Ian Curtis con la figlia Natalie oggi trentenne.
Finalmente domenica sono riuscito a vedere il fim sulla vita
Ian Curtis, il leader dei
Joy Division morto suicida il 18 maggio del 1980 alla vigilia del tour americano del gruppo. Mi sono (solo in parte) spogliato dall'entusiasmo dell'ex fan che in quegli anni ascoltava e suonava quella musica, per un approccio più neutro, trattandosi appunto di un film e non un di un concerto o di un documentario celebrativo.
I pregi: Primo fra tutti una fotografia splendida, un bianco e nero magistrale che dimostra tutta la bravura di Corbijn, al suo primo lungometraggio, ma navigato fotografo e regista di videoclips per
U2, Depeche Mode, REM e così via. Altra nota di merito la recitazione di altissimo livello di
Sam Riley che offre una prova convincente a tutti i livelli. La danza epilettica sul palco è praticamente identica a quella del
video originale della BBC. La colonna sonora è fantastica: oltre all'ovvio utilizzo dei pezzi dei
Joy Division e
New Order, abbiamo
Bowie (Drive in Saturday, The Jean Genie, Werszawa),
Velvet Underground (What’s goes on),
Kraftwerk (Autobahn),
Iggy Pop (Sister Midnight).
Le critiche: Come si poteva intuire
Control non è un film musicale nel senso classico del termine, l'ha dichiarato anche il regista.
Ian Curtis ed anche i
Joy Division erano distanti anni luce dal prototipo della rock star; inoltre la sceneggiatura, tratta dal libro della moglie, giustamente pone l'accento sulla figurata tormentata e sofferente del cantante. Tuttavia a mio avviso si è persa l'occasione di descrivere parallelamente alla vicenda personale, un periodo, quello della nascita della new wave e del dark agli inizi degli anni '80 in Inghilterra, che ancora non è stato raccontato al cinema. Una fase di entusiasmo, di novità e di estrema creatività per la musica, con la nascita delle etichette indipendenti e di una marea di gruppi e musicisti che hanno lasciato un marchio indelebile.

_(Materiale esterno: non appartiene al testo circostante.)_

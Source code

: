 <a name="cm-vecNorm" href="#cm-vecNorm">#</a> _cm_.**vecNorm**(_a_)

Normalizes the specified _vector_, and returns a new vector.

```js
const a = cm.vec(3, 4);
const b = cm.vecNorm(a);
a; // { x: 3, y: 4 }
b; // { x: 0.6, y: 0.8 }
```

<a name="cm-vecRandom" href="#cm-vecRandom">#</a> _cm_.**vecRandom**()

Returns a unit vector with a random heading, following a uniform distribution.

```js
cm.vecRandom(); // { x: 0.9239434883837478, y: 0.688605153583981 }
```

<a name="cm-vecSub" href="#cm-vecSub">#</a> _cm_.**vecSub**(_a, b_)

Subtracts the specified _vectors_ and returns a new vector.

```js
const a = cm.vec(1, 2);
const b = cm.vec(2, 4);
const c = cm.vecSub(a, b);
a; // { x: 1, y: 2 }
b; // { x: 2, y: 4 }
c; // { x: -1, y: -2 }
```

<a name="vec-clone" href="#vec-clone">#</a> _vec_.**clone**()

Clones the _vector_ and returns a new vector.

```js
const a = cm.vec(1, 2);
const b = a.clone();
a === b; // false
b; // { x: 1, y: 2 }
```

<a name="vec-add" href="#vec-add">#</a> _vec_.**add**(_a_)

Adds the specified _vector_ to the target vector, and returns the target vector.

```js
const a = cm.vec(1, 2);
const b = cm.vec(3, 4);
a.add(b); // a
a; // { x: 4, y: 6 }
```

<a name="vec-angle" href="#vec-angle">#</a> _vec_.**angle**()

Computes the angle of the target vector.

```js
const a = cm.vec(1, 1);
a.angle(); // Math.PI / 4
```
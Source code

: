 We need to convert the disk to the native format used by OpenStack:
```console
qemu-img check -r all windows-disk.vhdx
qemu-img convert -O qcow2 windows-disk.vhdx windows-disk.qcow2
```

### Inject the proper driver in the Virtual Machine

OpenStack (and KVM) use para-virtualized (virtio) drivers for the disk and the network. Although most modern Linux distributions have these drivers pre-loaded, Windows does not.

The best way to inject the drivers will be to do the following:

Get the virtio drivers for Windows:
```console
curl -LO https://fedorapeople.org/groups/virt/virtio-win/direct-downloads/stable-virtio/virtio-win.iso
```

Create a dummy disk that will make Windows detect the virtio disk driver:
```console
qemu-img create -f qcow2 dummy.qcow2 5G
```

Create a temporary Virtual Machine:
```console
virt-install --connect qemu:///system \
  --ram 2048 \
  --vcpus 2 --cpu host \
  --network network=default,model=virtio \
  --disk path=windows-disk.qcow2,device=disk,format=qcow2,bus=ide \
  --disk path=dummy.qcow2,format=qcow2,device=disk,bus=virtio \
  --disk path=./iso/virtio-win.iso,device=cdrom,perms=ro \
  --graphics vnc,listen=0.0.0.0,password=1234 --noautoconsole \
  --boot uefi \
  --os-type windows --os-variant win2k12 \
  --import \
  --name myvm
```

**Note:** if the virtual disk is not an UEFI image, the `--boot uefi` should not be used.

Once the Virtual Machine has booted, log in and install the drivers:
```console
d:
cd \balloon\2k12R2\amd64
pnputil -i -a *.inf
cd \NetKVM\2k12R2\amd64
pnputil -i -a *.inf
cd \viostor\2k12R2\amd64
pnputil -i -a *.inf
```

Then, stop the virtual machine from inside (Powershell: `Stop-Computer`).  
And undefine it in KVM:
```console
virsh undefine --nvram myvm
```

Note finali:Nel complesso un buon film che riesce nell'intento di raccontare la biografia di
Ian Curtis senza mitizzazioni e a far emergere le peculiarità di una band esteticamente unica nella storia della musica. All'interno della trama, si poteva dare un po' più spazio alla sfondo storico-musicale in cui si svolgono gli eventi, che in diversi snodi paiono procedere un po' lenti e distaccati dalla realtà sociale.
Ridardataria e ridicola come numero di copie e la distribuzione italiana.